Jace glanced at me. No reaction. Just acknowledgment. Then back to Dawson.

“Also — that buckskin's been head-shy again this morning. Spooked at the lead rope twice.”

Dawson's pen stilled, just for a second.

“Roman knows?”

“He's with it now.”

“Fine. Log it.”

“You got it.” Jace wrote something on his clipboard. Then looked at me again. He tapped his clipboard against his thigh. “I’ve heard you’ve been asking around about paperwork. Whatever's on paper for these animals, that's what we work from. When the paperwork's good, the system works. When it's not, people get hurt.”

Then he was gone, his boots heavy on the metal steps.

I looked back at the screen. Three horses. Same supplier. Same age. Same height. One already pulled for behavioral issues, a second head-shy this morning, the third unaccounted for in my notes. The paperwork said they were sound. Roman said they weren't. And the animals were proving him right, one small reaction at a time.

I thanked Dawson and stood.

“Ms. Grable.” His voice caught me at the door. “Roman doesn't talk much. To anyone.” He paused and slid his pen back behind his ear. “If he's talking to you, there's a reason.”

I walked out into the morning warmth, my head spinning while trying to make sense of everything I’d learned. The sun pressed down hard, and the construction noise filled the distance like static. I sat in my car with the engine off and the windows down.

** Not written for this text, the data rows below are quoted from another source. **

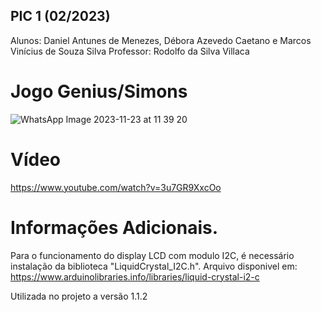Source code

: 
## PIC 1 (02/2023)
Alunos: Daniel Antunes de Menezes, Débora Azevedo Caetano e Marcos
Vinícius de Souza Silva
Professor: Rodolfo da Silva Villaca


# Jogo Genius/Simons
![WhatsApp Image 2023-11-23 at 11 39 20](https://github.com/mvssilva/PIC1-2023-2/assets/139233609/86593f03-2436-496b-ad87-6ad138cb146c)


# Vídeo 
https://www.youtube.com/watch?v=3u7GR9XxcOo


# Informações Adicionais.
Para o funcionamento do display LCD com modulo I2C, 
é necessário instalação da biblioteca "LiquidCrystal_I2C.h".
Arquivo disponivel em: https://www.arduinolibraries.info/libraries/liquid-crystal-i2-c

Utilizada no projeto a versão 1.1.2
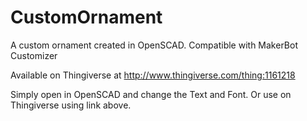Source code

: # CustomOrnament
A custom ornament created in OpenSCAD. Compatible with MakerBot Customizer

Available on Thingiverse at http://www.thingiverse.com/thing:1161218

Simply open in OpenSCAD and change the Text and Font. Or use on Thingiverse using link above.
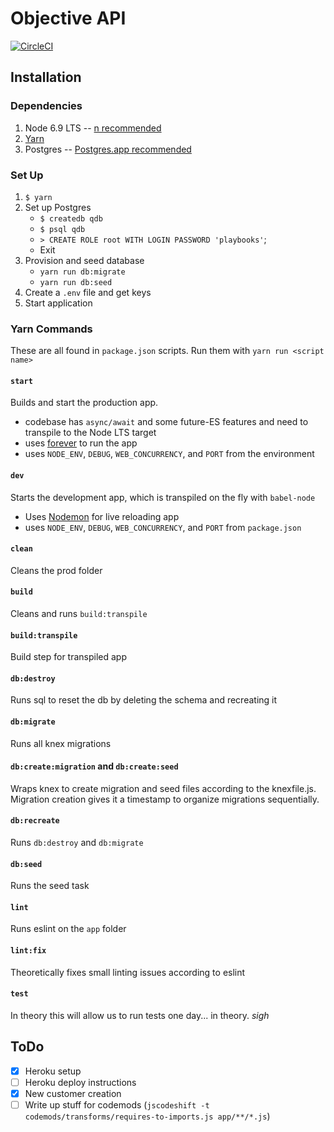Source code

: # Objective API
[![CircleCI](https://circleci.com/gh/objectiveiq/objective-api/tree/master.svg?style=svg&circle-token=42eac88d34f022807d23b144d8fcf660733171a6)](https://circleci.com/gh/objectiveiq/objective-api/tree/master)

## Installation
### Dependencies
1. Node 6.9 LTS -- [n recommended](https://github.com/tj/n)
2. [Yarn](https://github.com/yarnpkg/yarn)
3. Postgres -- [Postgres.app recommended](http://postgresapp.com)

### Set Up
1. `$ yarn`
2. Set up Postgres
    - `$ createdb qdb`
    - `$ psql qdb`
    - `> CREATE ROLE root WITH LOGIN PASSWORD 'playbooks'`;
    - Exit
3. Provision and seed  database
    - `yarn run db:migrate`
    - `yarn run db:seed`
4. Create a `.env` file and get keys
5. Start application

### Yarn Commands
These are all found in `package.json` scripts. Run them with `yarn run <script name>`

#### `start`
Builds and start the production app.
- codebase has `async/await` and some future-ES features and  need to transpile to the Node LTS target
- uses [forever](https://github.com/foreverjs/forever) to run the app
- uses `NODE_ENV`, `DEBUG`, `WEB_CONCURRENCY`, and `PORT` from the environment

#### `dev`
Starts the development app, which is transpiled on the fly with `babel-node`
- Uses [Nodemon](https://github.com/remy/nodemon) for live reloading app
- uses `NODE_ENV`, `DEBUG`, `WEB_CONCURRENCY`, and `PORT` from `package.json`

#### `clean`
Cleans the prod folder

#### `build`
Cleans and runs `build:transpile`

#### `build:transpile`
Build step for transpiled app

#### `db:destroy`
Runs sql to reset the db by deleting the schema and recreating it

#### `db:migrate`
Runs all knex migrations

#### `db:create:migration` and `db:create:seed`
Wraps knex to create migration and seed files according to the knexfile.js. Migration creation gives it a timestamp to organize migrations sequentially.

#### `db:recreate`
Runs `db:destroy` and `db:migrate`

#### `db:seed`
Runs the seed task

#### `lint`
Runs eslint on the `app` folder

#### `lint:fix`
Theoretically fixes small linting issues according to eslint

#### `test`
In theory this will allow us to run tests one day... in theory. *sigh*

## ToDo
- [x] Heroku setup
- [ ] Heroku deploy instructions
- [x] New customer creation
- [ ] Write up stuff for codemods (`jscodeshift -t codemods/transforms/requires-to-imports.js app/**/*.js`)

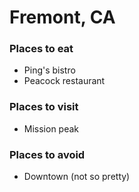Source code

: # Fremont, CA


### Places to eat
- Ping's bistro
- Peacock restaurant

### Places to visit
- Mission peak

### Places to avoid
- Downtown (not so pretty)


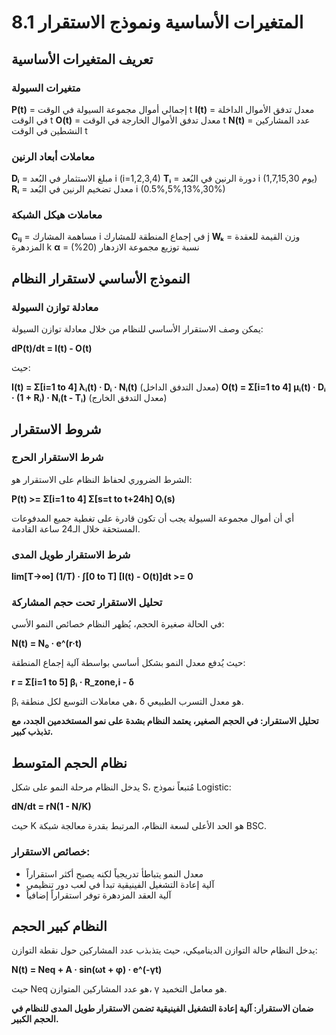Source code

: # 8.1 المتغيرات الأساسية ونموذج الاستقرار

## تعريف المتغيرات الأساسية

### متغيرات السيولة
**P(t)** = إجمالي أموال مجموعة السيولة في الوقت t
**I(t)** = معدل تدفق الأموال الداخلة في الوقت t
**O(t)** = معدل تدفق الأموال الخارجة في الوقت t
**N(t)** = عدد المشاركين النشطين في الوقت t

### معاملات أبعاد الرنين
**Dᵢ** = مبلغ الاستثمار في البُعد i (i=1,2,3,4)
**Tᵢ** = دورة الرنين في البُعد i (1,7,15,30 يوم)
**Rᵢ** = معدل تضخيم الرنين في البُعد i (0.5%,5%,13%,30%)

### معاملات هيكل الشبكة
**Cᵢⱼ** = مساهمة المشارك i في إجماع المنطقة للمشارك j
**Wₖ** = وزن القيمة للعقدة المزدهرة k
**α** = نسبة توزيع مجموعة الازدهار (20%)

## النموذج الأساسي لاستقرار النظام

### معادلة توازن السيولة

يمكن وصف الاستقرار الأساسي للنظام من خلال معادلة توازن السيولة:

**dP(t)/dt = I(t) - O(t)**

حيث:

**I(t) = Σ[i=1 to 4] λᵢ(t) · Dᵢ · Nᵢ(t)** (معدل التدفق الداخل)
**O(t) = Σ[i=1 to 4] μᵢ(t) · Dᵢ · (1 + Rᵢ) · Nᵢ(t - Tᵢ)** (معدل التدفق الخارج)

## شروط الاستقرار

### شرط الاستقرار الحرج
الشرط الضروري لحفاظ النظام على الاستقرار هو:

**P(t) >= Σ[i=1 to 4] Σ[s=t to t+24h] Oᵢ(s)**

أي أن أموال مجموعة السيولة يجب أن تكون قادرة على تغطية جميع المدفوعات المستحقة خلال الـ24 ساعة القادمة.

### شرط الاستقرار طويل المدى

**lim[T->∞] (1/T) · ∫[0 to T] [I(t) - O(t)]dt >= 0**

### تحليل الاستقرار تحت حجم المشاركة

في الحالة صغيرة الحجم، يُظهر النظام خصائص النمو الأسي:

**N(t) = N₀ · e^(r·t)**

حيث يُدفع معدل النمو بشكل أساسي بواسطة آلية إجماع المنطقة:

**r = Σ[i=1 to 5] βᵢ · R_zone,i - δ**

βᵢ هي معاملات التوسع لكل منطقة، δ هو معدل التسرب الطبيعي.

**تحليل الاستقرار: في الحجم الصغير، يعتمد النظام بشدة على نمو المستخدمين الجدد، مع تذبذب كبير.**

## نظام الحجم المتوسط

يدخل النظام مرحلة النمو على شكل S، مُتبعاً نموذج Logistic:

**dN/dt = rN(1 - N/K)**

حيث K هو الحد الأعلى لسعة النظام، المرتبط بقدرة معالجة شبكة BSC.

### خصائص الاستقرار:
- معدل النمو يتباطأ تدريجياً لكنه يصبح أكثر استقراراً
- آلية إعادة التشغيل الفينيقية تبدأ في لعب دور تنظيمي
- آلية العقد المزدهرة توفر استقراراً إضافياً

## النظام كبير الحجم

يدخل النظام حالة التوازن الديناميكي، حيث يتذبذب عدد المشاركين حول نقطة التوازن:

**N(t) = Neq + A · sin(ωt + φ) · e^(-γt)**

حيث Neq هو عدد المشاركين المتوازن، γ هو معامل التخميد.

**ضمان الاستقرار: آلية إعادة التشغيل الفينيقية تضمن الاستقرار طويل المدى للنظام في الحجم الكبير.**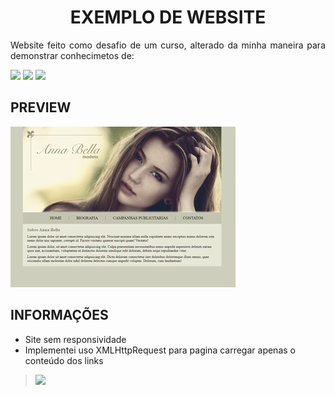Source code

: <h1 align='center'> EXEMPLO DE WEBSITE </h1>
<p align="justify">Website feito como desafio de um curso, alterado da minha maneira para demonstrar conhecimetos de:</p>

<img src="https://img.shields.io/static/v1?label=%20&message=JavaScript&color=yellow&labelColor=575757&style=flat&logo=javascript" /> <img src="https://img.shields.io/static/v1?label=%20&message=Html&color=orange&labelColor=575757&style=flat&logo=html5"/> <img src="https://img.shields.io/static/v1?label=%20&message=Css&color=blue&labelColor=575757&style=flat&logo=css3"/>
## PREVIEW
<img src="https://raw.githubusercontent.com/SchubertAraujo/Website-Example/main/preview.png" alt="Uma imagem do projeto" />

## INFORMAÇÕES
- Site sem responsividade
- Implementei uso XMLHttpRequest para pagina carregar apenas o conteúdo dos links

> <img src="https://img.shields.io/static/v1?label=Status&message=Finalizado&color=green&labelColor=575757&style=flat" />
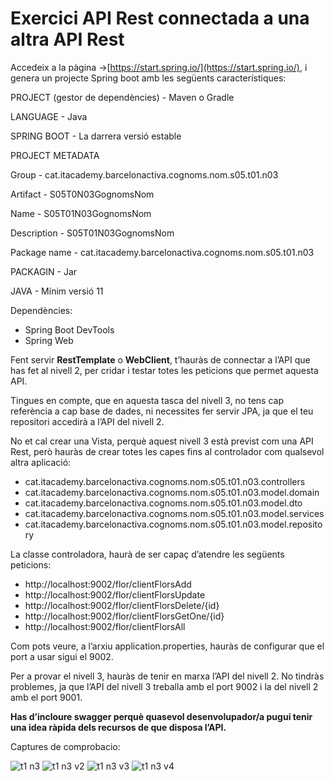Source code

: 
# Exercici API Rest connectada a una altra API Rest

Accedeix a la pàgina ->[https://start.spring.io/](https://start.spring.io/), i genera un projecte Spring boot amb les següents característiques:

PROJECT (gestor de dependències) - Maven o Gradle

LANGUAGE - Java

SPRING BOOT - La darrera versió estable

PROJECT METADATA

Group - cat.itacademy.barcelonactiva.cognoms.nom.s05.t01.n03

Artifact - S05T0N03GognomsNom

Name - S05T01N03GognomsNom

Description - S05T01N03GognomsNom

Package name - cat.itacademy.barcelonactiva.cognoms.nom.s05.t01.n03

PACKAGIN - Jar

JAVA - Mínim versió 11

Dependències:

-   Spring Boot DevTools
-   Spring Web

Fent servir **RestTemplate** o **WebClient**, t’hauràs de connectar a l’API que has fet al nivell 2, per cridar i testar totes les peticions que permet aquesta API.

Tingues en compte, que en aquesta tasca del nivell 3, no tens cap referència a cap base de dades, ni necessites fer servir JPA, ja que el teu repositori accedirà a l’API del nivell 2.

No et cal crear una Vista, perquè aquest nivell 3 està previst com una API Rest, però hauràs de crear totes les capes fins al controlador com qualsevol altra aplicació:

- cat.itacademy.barcelonactiva.cognoms.nom.s05.t01.n03.controllers
- cat.itacademy.barcelonactiva.cognoms.nom.s05.t01.n03.model.domain
- cat.itacademy.barcelonactiva.cognoms.nom.s05.t01.n03.model.dto
- cat.itacademy.barcelonactiva.cognoms.nom.s05.t01.n03.model.services
- cat.itacademy.barcelonactiva.cognoms.nom.s05.t01.n03.model.repository

La classe controladora, haurà de ser capaç d’atendre les següents peticions:

- http://localhost:9002/flor/clientFlorsAdd
- http://localhost:9002/flor/clientFlorsUpdate
- http://localhost:9002/flor/clientFlorsDelete/{id}
- http://localhost:9002/flor/clientFlorsGetOne/{id}
- http://localhost:9002/flor/clientFlorsAll

Com pots veure, a l’arxiu application.properties, hauràs de configurar que el port a usar sigui el 9002.

Per a provar el nivell 3, hauràs de tenir en marxa l’API del nivell 2. No tindràs problemes, ja que l’API del nivell 3 treballa amb el port 9002 i la del nivell 2 amb el port 9001.

**Has d’incloure **swagger** perquè quasevol desenvolupador/a pugui tenir una idea ràpida dels recursos de que disposa l’API.**

Captures de comprobacio:

![t1 n3](https://github.com/christianamor3/SPRINT5-T1N3-SpringBoot-API_Rest-MySQL-WebClient/assets/151139448/c1c4c2ea-13f1-4162-990d-f9aaffc386d1)
![t1 n3 v2](https://github.com/christianamor3/SPRINT5-T1N3-SpringBoot-API_Rest-MySQL-WebClient/assets/151139448/9ed0df9a-f595-441b-9936-4a2fa635c0ea)
![t1 n3 v3](https://github.com/christianamor3/SPRINT5-T1N3-SpringBoot-API_Rest-MySQL-WebClient/assets/151139448/9128260e-51f4-499f-bc62-1ae2d376c4df)
![t1 n3 v4](https://github.com/christianamor3/SPRINT5-T1N3-SpringBoot-API_Rest-MySQL-WebClient/assets/151139448/49a3f94a-a3cd-4f7b-aa52-d589dfc043fb)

Roman hadn't given me a story. He'd given me his trust. And that mattered more than anything I'd come here chasing.

I started the car and pulled out of the lot. Three horses. Matched records that didn't quite fit. A system that worked as long as no one looked too closely. Until now, no one had.

The rodeo opened in just over a week. I'd need every hour of it. I wasn't going to rush this. Not this time. But I wasn't walking away from it either.

CHAPTER 9

ROMAN

The grounds had been humming since before dawn.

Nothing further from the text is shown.